==== Data records

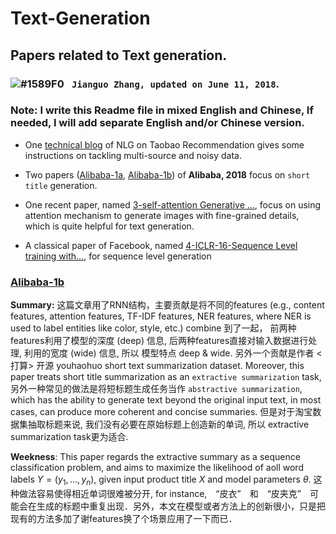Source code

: # Text-Generation

## Papers related to Text generation. 
###  ![#1589F0](https://placehold.it/15/1589F0/000000?text=+) ` Jianguo Zhang, updated on June 11, 2018`.

### Note: I write this Readme file in mixed English and Chinese, If needed, I will add separate English and/or Chinese version. 

* One [technical blog](https://zhuanlan.zhihu.com/p/33956907) of NLG on Taobao Recommendation gives some instructions on tackling multi-source and noisy data.  

* Two papers ([Alibaba-1a](https://github.com/jianguoz/Text-Generation/blob/master/1-Alibaba-18-A%20Multi-task%20Learning%20Approach%20for%20Improving%20Product%20Title%20Compression%20with%20User%20Search%20Log%20Data.pdf), [Alibaba-1b](https://github.com/jianguoz/Text-Generation/blob/master/2-Alibaba-18-Automatic%20Generation%20of%20Chinese%20Short%20Product%20Titles%20for%20Mobile%20Display.pdf)) of **Alibaba, 2018** focus on `short title` generation.

* One recent paper, named [3-self-attention Generative ...](https://github.com/jianguoz/Text-Generation/blob/master/3-Self-Attention%20Generative%20Adversarial%20Networks.pdf), focus on using attention mechanism to generate images with fine-grained details, which is quite helpful for text generation. 

* A classical paper of Facebook, named [4-ICLR-16-Sequence Level training with...](https://github.com/jianguoz/Text-Generation/blob/master/ICLR-16-Sequence%20Level%20training%20with%20Recurrent%20Neural%20Networks.pdf), for sequence level generation


### [Alibaba-1b](https://github.com/jianguoz/Text-Generation/blob/master/2-Alibaba-18-Automatic%20Generation%20of%20Chinese%20Short%20Product%20Titles%20for%20Mobile%20Display.pdf)

**Summary:** 这篇文章用了RNN结构，主要贡献是将不同的features (e.g., content features, attention features, TF-IDF features, NER features, where NER is used to label entities like color, style, etc.) combine 到了一起， 前两种features利用了模型的深度 (deep) 信息, 后两种features直接对输入数据进行处理, 利用的宽度 (wide) 信息, 所以 模型特点 deep & wide. 另外一个贡献是作者 <打算> 开源 youhaohuo short text summarization dataset. Moreover, this paper treats short title summarization as an `extractive summarization` task, 另外一种常见的做法是将短标题生成任务当作 `abstractive summarization`, which has the ability to generate text beyond the original input text, in most cases, can produce more coherent and concise summaries. 但是对于淘宝数据集抽取标题来说, 我们没有必要在原始标题上创造新的单词, 所以 extractive summarization task更为适合. 

**Weekness**: This paper regards the extractive summary as a sequence classification problem, and aims to maximize the likelihood of aoll word labels $Y=(y_1,...,y_n)$, given input product title $X$ and model parameters $\theta$. 这种做法容易使得相近单词很难被分开, for instance,　“皮衣”　和　“皮夹克”　可能会在生成的标题中重复出现．另外，本文在模型或者方法上的创新很小，只是把现有的方法多加了谢features换了个场景应用了一下而已． 

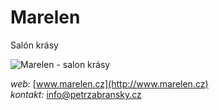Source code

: # Marelen

Salón krásy

![Marelen - salon krásy](https://www.marelen.cz/img/marelen-title.png)

*web:* [www.marelen.cz](http://www.marelen.cz)<br>
*kontakt:* info@petrzabransky.cz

========

**Work to complete**
Print, exactly as written, the lines above from the first one to the one containing "and noisy data.". Leave out pictures.

**Output**
Source code

: # Text-Generation

## Papers related to Text generation. 
###  ![#1589F0](https://placehold.it/15/1589F0/000000?text=+) ` Jianguo Zhang, updated on June 11, 2018`.

### Note: I write this Readme file in mixed English and Chinese, If needed, I will add separate English and/or Chinese version. 

* One [technical blog](https://zhuanlan.zhihu.com/p/33956907) of NLG on Taobao Recommendation gives some instructions on tackling multi-source and noisy data.  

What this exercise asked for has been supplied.